Chu, Winston T; Reza, Syed M S; Anibal, James T; Landa, Adam; Crozier, Ian; Bagci, Ulas; Wood, Bradford J; Solomon, Jeffrey.
Afiliación
  • Chu WT; Center for Infectious Disease Imaging, Radiology and Imaging Sciences, Clinical Center, National Institutes of Health, Bethesda, Maryland, USA.
  • Reza SMS; Integrated Research Facility at Fort Detrick, Division of Clinical Research, National Institute of Allergy and Infectious Diseases, National Institutes of Health, Frederick, Maryland, USA.
  • Anibal JT; Center for Infectious Disease Imaging, Radiology and Imaging Sciences, Clinical Center, National Institutes of Health, Bethesda, Maryland, USA.

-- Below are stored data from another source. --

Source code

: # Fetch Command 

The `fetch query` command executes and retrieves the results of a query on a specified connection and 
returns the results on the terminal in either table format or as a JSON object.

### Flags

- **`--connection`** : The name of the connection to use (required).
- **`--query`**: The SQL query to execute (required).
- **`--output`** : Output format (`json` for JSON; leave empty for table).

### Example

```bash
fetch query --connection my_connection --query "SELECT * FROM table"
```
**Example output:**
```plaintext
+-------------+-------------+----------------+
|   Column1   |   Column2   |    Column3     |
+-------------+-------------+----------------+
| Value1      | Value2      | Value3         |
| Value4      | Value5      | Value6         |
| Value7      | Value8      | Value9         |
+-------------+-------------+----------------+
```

  • Landa A; Center for Interventional Oncology, Clinical Center, National Institutes of Health, Bethesda, Maryland, USA.
  • Crozier I; Center for Interventional Oncology, Clinical Center, National Institutes of Health, Bethesda, Maryland, USA.
  • Bagci U; Clinical Monitoring Research Program Directorate, Frederick National Laboratory for Cancer Research sponsored by the National Cancer Institute, Frederick, Maryland, USA.
  • Wood BJ; Department of Radiology, Feinberg School of Medicine, Northwestern University, Chicago, Illinois, USA.
  • Solomon J; Center for Interventional Oncology, Clinical Center, National Institutes of Health, Bethesda, Maryland, USA.
J Infect Dis ; 228(Suppl 4): S322-S336, 2023 10 03.
Article en En | MEDLINE | ID: mdl-37788501
The mass production of the graphics processing unit and the coronavirus disease 2019 (COVID-19) pandemic have provided the means and the motivation, respectively, for rapid developments in artificial intelligence (AI) and medical imaging techniques. This has led to new opportunities to improve patient care but also new challenges that must be overcome before these techniques are put into practice. In particular, early AI models reported high performances but failed to perform as well on new data. However, these mistakes motivated further innovation focused on developing models that were not only accurate but also stable and generalizable to new data. The recent developments in AI in response to the COVID-19 pandemic will reap future dividends by facilitating, expediting, and informing other medical AI applications and educating the broad academic audience on the topic. Furthermore, AI research on imaging animal models of infectious diseases offers a unique problem space that can fill in evidence gaps that exist in clinical infectious disease research. Here, we aim to provide a focused assessment of the AI techniques leveraged in the infectious disease imaging research space, highlight the unique challenges, and discuss burgeoning solutions.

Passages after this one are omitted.